● EXERCISE DIRECTIONS
Any pictures in the records below must be left out when you repeat the lines from the line containing "3. Displaying the content of 2 files" through the line containing "In Ergo, there" exactly.
━━━━━ SUPPLIED INFORMATION ━━━━━
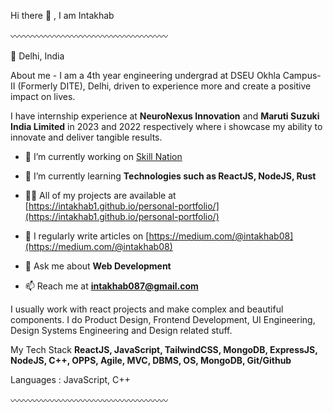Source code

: Hi there 👋 , I am Intakhab

〰️〰️〰️〰️〰️〰️〰️〰️〰️〰️〰️〰️〰️〰️〰️〰️〰️〰️

📍 Delhi, India

About me -
I am a 4th year engineering undergrad at DSEU Okhla Campus-II (Formerly DITE), Delhi, driven to experience more and create a positive impact on lives. 

I have internship experience at **NeuroNexus Innovation** and **Maruti Suzuki India Limited** in 2023 and 2022 respectively where i showcase my ability to innovate and deliver tangible results.

- 🔭 I’m currently working on [Skill Nation](https://skillnation.vercel.app/)

- 🌱 I’m currently learning **Technologies such as ReactJS, NodeJS, Rust**

- 👨‍💻 All of my projects are available at [https://intakhab1.github.io/personal-portfolio/](https://intakhab1.github.io/personal-portfolio/)

- 📝 I regularly write articles on [https://medium.com/@intakhab08](https://medium.com/@intakhab08)

- 💬 Ask me about **Web Development**

- 📫 Reach me at **intakhab087@gmail.com**

I usually work with react projects and make complex and beautiful components.
I do Product Design, Frontend Development, UI Engineering, Design Systems Engineering and Design related stuff.

My Tech Stack **ReactJS, JavaScript, TailwindCSS, MongoDB, ExpressJS, NodeJS, C++, OPPS, Agile, MVC, DBMS, OS, MongoDB, Git/Github**

Languages : JavaScript, C++

〰️〰️〰️〰️〰️〰️〰️〰️〰️〰️〰️〰️〰️〰️〰️〰️〰️〰️
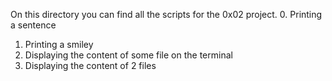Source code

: On this directory you can find all the scripts for the 0x02 project.
0. Printing a sentence
1. Printing a smiley 
2. Displaying the content of some file on the terminal
3. Displaying the content of 2 files 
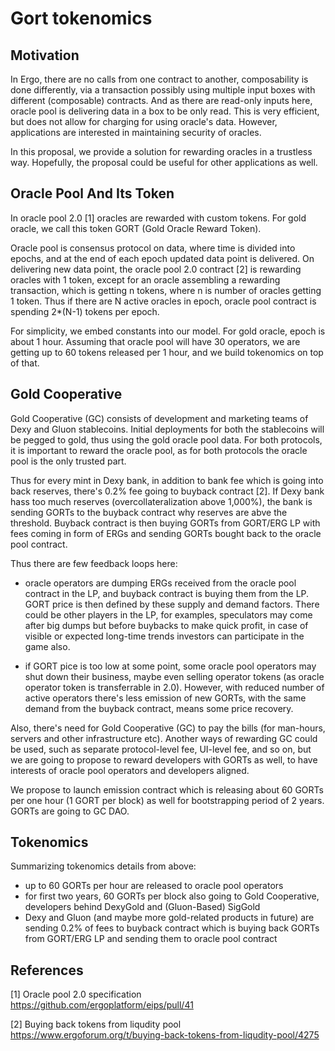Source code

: Gort tokenomics
===============


Motivation
----------

In Ergo, there are no calls from one contract to another, composability is done differently, via a transaction possibly using multiple input
boxes with different (composable) contracts. And as there are read-only inputs here, oracle pool is delivering data in a box to be only read.
This is very efficient, but does not allow for charging for using oracle's data. However, applications are interested in maintaining security of oracles.

In this proposal, we provide a solution for rewarding oracles in a trustless way. Hopefully, the proposal could be
useful for other applications as well.


Oracle Pool And Its Token
-------------------------

In oracle pool 2.0 [1] oracles are rewarded with custom tokens. For gold oracle, we call this token GORT (Gold Oracle Reward Token). 

Oracle pool is consensus protocol on data, where time is divided into epochs, and at the end of each epoch updated data point is delivered. 
On delivering new data point, the oracle pool 2.0 contract [2] is rewarding oracles with 1 token, except for an oracle assembling a rewarding transaction, which is getting n tokens, where n is number of oracles getting 1 token. Thus if there are N active oracles in epoch, oracle pool contract is spending 2*(N-1) tokens per epoch.

For simplicity, we embed constants into our model. For gold oracle, epoch is about 1 hour. Assuming that oracle pool will have 30 operators, we are getting up to 60 tokens released per 1 hour, and we build tokenomics on top of that.


Gold Cooperative
----------------

Gold Cooperative (GC) consists of development and marketing teams of Dexy and Gluon stablecoins. Initial deployments for both the stablecoins will be pegged to gold, thus using the gold oracle pool data. For both protocols, it is important to reward the oracle pool, as for both protocols the oracle pool is the only trusted part.

Thus for every mint in Dexy bank, in addition to bank fee which is going into back reserves, there's 0.2% fee going to buyback contract [2]. If
Dexy bank hass too much reserves (overcollateralization above 1,000%), the bank is sending GORTs to the buyback contract why reserves are abve the threshold. Buyback contract is then buying GORTs from GORT/ERG LP with fees coming in form of ERGs and sending GORTs bought back to the oracle pool contract.

Thus there are few feedback loops here:

* oracle operators are dumping ERGs received from the oracle pool contract in the LP, and buyback contract is buying them from the LP. GORT price is then defined by these supply and demand factors. There could be other players in the LP, for examples, speculators may come after big dumps but before buybacks to make quick profit, in case of visible or expected long-time trends investors can participate in the game also.

* if GORT pice is too low at some point, some oracle pool operators may shut down their business, maybe even selling operator tokens (as oracle operator token is transferrable in 2.0). However, with reduced number of active operators there's less emission of new GORTs, with the same demand from the buyback contract, means some price recovery. 

Also, there's need for Gold Cooperative (GC) to pay the bills (for man-hours, servers and other infrastructure etc). Another ways of rewarding GC 
could be used, such as separate protocol-level fee, UI-level fee, and so on, but we are going to propose to reward developers with GORTs as well, to have interests of oracle pool operators and developers aligned.

We propose to launch emission contract which is releasing about 60 GORTs per one hour (1 GORT per block) as well for bootstrapping period of 2 years. GORTs are going to GC DAO. 


Tokenomics
----------

Summarizing tokenomics details from above: 
* up to 60 GORTs per hour are released to oracle pool operators
* for first two years, 60 GORTs per block also going to Gold Cooperative, developers behind DexyGold and (Gluon-Based) SigGold
* Dexy and Gluon (and maybe more gold-related products in future) are sending 0.2% of fees to buyback contract which is buying back GORTs from GORT/ERG LP and sending them to oracle pool contract 


References
----------

[1] Oracle pool 2.0 specification https://github.com/ergoplatform/eips/pull/41

[2] Buying back tokens from liqudity pool https://www.ergoforum.org/t/buying-back-tokens-from-liqudity-pool/4275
━━━━━
● REPLY
3. Displaying the content of 2 files 
Source code

: Gort tokenomics
===============


Motivation
----------

In Ergo, there are no calls from one contract to another, composability is done differently, via a transaction possibly using multiple input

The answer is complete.